Specifically, the Fed thinks the “valuation metrics” for “smaller firms in the social media” sector “appear substantially stretched.” And it’s not hard to see why.
Yo, an app that only lets you send messages that say “yo,” just received $1 million in funding. Cynk, a nonexistent social network for buying friends online, somehow – fraudulently – got a $6 billion valuation despite having no assets and no revenue.
And now NBA star Carmelo Anthony is pivoting to a second career as a venture capitalist with his own seed fund. As he told the Wall Street Journal, he has “long been interested in technology.”
You should feel crummy after being exposed to the internet every day for hours. It just shows you haven’t gone insane.
I’ve commented before on how parasitic web engineering is for the average user. In my experience, most of the code delivered to you has only one purpose. It’s to tie up your machine while it squeezes whatever it can from your web presence and private data.
A good working example is SoundCloud. And you can do a little experiment to see what I mean.
Travel out to the link I posted a day or so ago (or if you don’t want to listen to Dick Destiny’s tune, choose another to your liking).
Set the tune to play and bring up the Task Manager on your PC. When I do this, using the latest edition of Mozilla-Firefox, I immediately see that Soundcloud starts executing so much code on the client side that it hogs most of the processing power. Mind you, this is only to stream MP3 audio, the actual file of which was only between four and five megabytes.
Now minimize the window.
Voila. The processor immediately drops back to a normal rate. So most of the activity SoundCloud sends to you has nothing to do with vending audio at all, it’s all on the video and miscellaneous end, junk parasitic code that torques the engine of your machine.
Browser extensions like NoScript and NotScript, the latter which I use, also illustrate the predatory nature of the web. When you start using them and look at what they’re blocking, you’re given a nice course in what the corporate web is doing to you.
In other words, you’re being worked over by grasping corporate web design, none of it for your benefit.

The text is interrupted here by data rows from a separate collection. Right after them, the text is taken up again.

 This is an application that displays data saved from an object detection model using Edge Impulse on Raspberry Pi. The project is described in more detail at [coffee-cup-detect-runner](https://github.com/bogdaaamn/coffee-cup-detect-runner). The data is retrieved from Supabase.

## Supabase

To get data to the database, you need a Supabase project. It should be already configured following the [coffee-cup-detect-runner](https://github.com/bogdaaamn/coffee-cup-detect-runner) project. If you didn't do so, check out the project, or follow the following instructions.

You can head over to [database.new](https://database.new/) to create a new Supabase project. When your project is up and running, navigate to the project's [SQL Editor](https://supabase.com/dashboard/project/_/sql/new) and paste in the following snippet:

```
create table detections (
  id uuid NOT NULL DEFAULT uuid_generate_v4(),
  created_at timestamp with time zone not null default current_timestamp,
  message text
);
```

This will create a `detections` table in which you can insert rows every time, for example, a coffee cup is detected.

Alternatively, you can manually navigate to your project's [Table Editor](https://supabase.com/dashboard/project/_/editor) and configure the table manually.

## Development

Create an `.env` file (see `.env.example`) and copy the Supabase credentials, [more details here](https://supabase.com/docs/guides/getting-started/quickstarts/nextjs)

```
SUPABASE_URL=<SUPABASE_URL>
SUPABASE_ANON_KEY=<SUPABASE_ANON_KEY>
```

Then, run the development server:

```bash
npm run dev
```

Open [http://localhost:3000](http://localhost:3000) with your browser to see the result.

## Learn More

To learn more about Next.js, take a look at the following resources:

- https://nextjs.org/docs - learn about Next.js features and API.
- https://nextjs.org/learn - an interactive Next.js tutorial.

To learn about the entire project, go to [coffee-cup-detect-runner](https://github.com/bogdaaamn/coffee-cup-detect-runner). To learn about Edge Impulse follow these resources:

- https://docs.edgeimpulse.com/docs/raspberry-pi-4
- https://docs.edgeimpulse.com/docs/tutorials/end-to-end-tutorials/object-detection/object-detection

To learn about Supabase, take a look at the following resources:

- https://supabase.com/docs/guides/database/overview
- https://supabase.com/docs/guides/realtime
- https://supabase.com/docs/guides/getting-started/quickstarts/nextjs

And from the Department of Speaking of Which
My hosting provider runs a script that can’t be turned off, one to collect web statistics for the benefit of, ahem, my alleged small business. It polls clients every few seconds.
Perhaps you have noticed it.
I have nothing to do with it and don’t use any statistics it provides. If you use a no-script extension on your browser, you’ll see it. Block it.
It will not affect the usability of the blog.